So now we have gitolite installed on the server. So far so good.

2.3 Creating an scm git repo

I now need a repository in which to put the puppet configs. I was originally planning to have a repo ‘scm’ and a directory ‘puppet’ within it, so that I could have /etc/scm, with /etc/puppet a symlink to /etc/scm/puppet. It turns out puppet doesn’t support symlinks for /etc/puppet, so I ended up fiddling about a bit…

# on client
git clone git@puppet:gitolite-admin
cd gitolite-admin
cat >>conf/gitolite.conf <<END

repo    scm
        RW+     =   lsimons

git add conf/gitolite.conf 
git commit -m "Adding 'scm' repo"
git push origin master
cd ..

2.4 Making puppet use the config from the scm repo

First we need to get the existing config into version control:

mkdir scm
cd scm
git init
cat >> .git/config <<END
[remote "origin"]
    url = git@puppet:scm
    fetch = +refs/heads/*:refs/remotes/origin/*
    remote = origin
    merge = refs/heads/master
scp -r root@puppet:/etc/puppet/* .
git add *
git commit -m "Check in initial puppet config"
git push --all

Next, get the config out of version control and underneath puppet, and automate this process:

# install from-git puppet config on server

cd /etc
mv puppet puppet.bak
mkdir puppet
chown git puppet
cd puppet
sudo -u git git clone file:///home/git/repositories/scm.git puppet

# install post-receive hook to update /etc/puppet after a push

su - git
cat > /home/git/repositories/scm.git/hooks/post-receive <<END
#!/usr/bin/env bash
(cd /etc/puppet; env -i git pull -q origin master)
chmod u+x /home/git/repositories/scm.git/hooks/post-receive

That little bit of env -i git inside that hook had me baffled for a bit. It turns out that I needed to empty the environment before invoking git from inside of a hook, because otherwise it’ll pick up the GIT_DIR variable. D’oh!

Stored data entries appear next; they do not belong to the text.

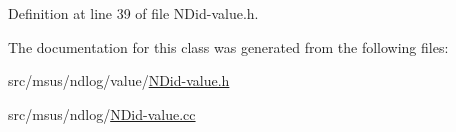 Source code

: Definition at line 39 of file N\-Did-\/value.\-h.



The documentation for this class was generated from the following files\-:\begin{DoxyCompactItemize}
\item 
src/msus/ndlog/value/\hyperlink{_n_did-value_8h}{N\-Did-\/value.\-h}\item 
src/msus/ndlog/\hyperlink{_n_did-value_8cc}{N\-Did-\/value.\-cc}\end{DoxyCompactItemize}
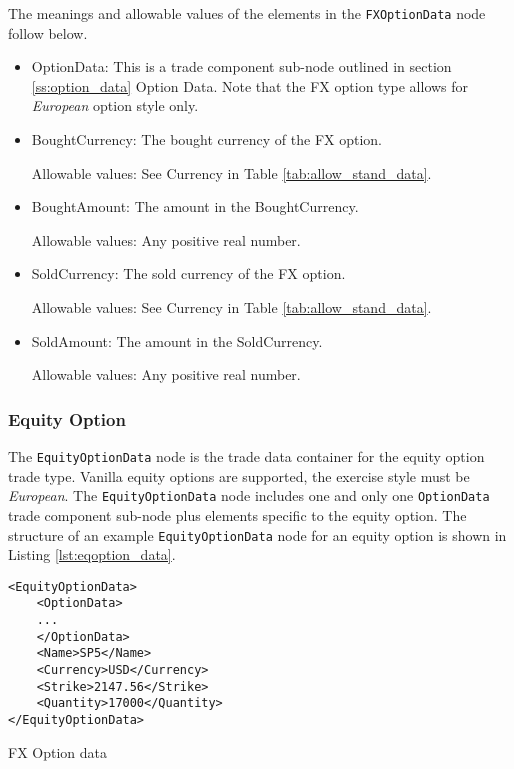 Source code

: The meanings and allowable values of the elements in the \lstinline!FXOptionData!  node follow below.

\begin{itemize}
\item OptionData: This is a trade component sub-node outlined in section \ref{ss:option_data} Option Data. Note that the
  FX option type allows for \emph{European} option style only.

\item BoughtCurrency: The bought currency of the FX option.  

Allowable values:  See Currency in Table \ref{tab:allow_stand_data}.

\item BoughtAmount: The amount in the BoughtCurrency.  

Allowable values:  Any positive real number.

\item SoldCurrency: The sold currency of the FX option.  

Allowable values:  See Currency in Table \ref{tab:allow_stand_data}.

\item SoldAmount: The amount in the SoldCurrency.  

Allowable values:  Any positive real number.

\end{itemize}

\subsubsection{Equity Option}

The \lstinline!EquityOptionData!  node is the trade data container for the equity option trade type.  Vanilla equity 
options are supported, the exercise style must be \emph{European}. The \lstinline!EquityOptionData!  node includes one and 
only one \lstinline!OptionData! trade component sub-node plus elements specific to the equity option. The structure of 
an example \lstinline!EquityOptionData! node for an equity option is shown in Listing
\ref{lst:eqoption_data}.

\begin{listing}[H]
\begin{verbatim}
<EquityOptionData>
	<OptionData>
	...
	</OptionData>
	<Name>SP5</Name>
	<Currency>USD</Currency>
	<Strike>2147.56</Strike>
	<Quantity>17000</Quantity>
</EquityOptionData>
\end{verbatim}
\caption{FX Option data}
\label{lst:eqoption_data}
\end{listing}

With this config re-set up, there should be effectively 0 changes when we run puppet. Let’s check:

puppet /etc/puppet/manifests/site.pp

2.5 On (not) putting all the puppet.sandbox config in puppet

Note that installing the post-receive hook from the previous step is not puppeted. The reason for this is one of synchronization. For example, if puppet somehow creates that post-receive file before the scm repository exists, gitolite will complain. It seems easier to have puppet not touch things managed by gitolite and vice versa.

Similarly, the installation of puppet itself is not puppeted, leaving the configuration of puppet.sandbox not something that can be completely automatically rebuilt.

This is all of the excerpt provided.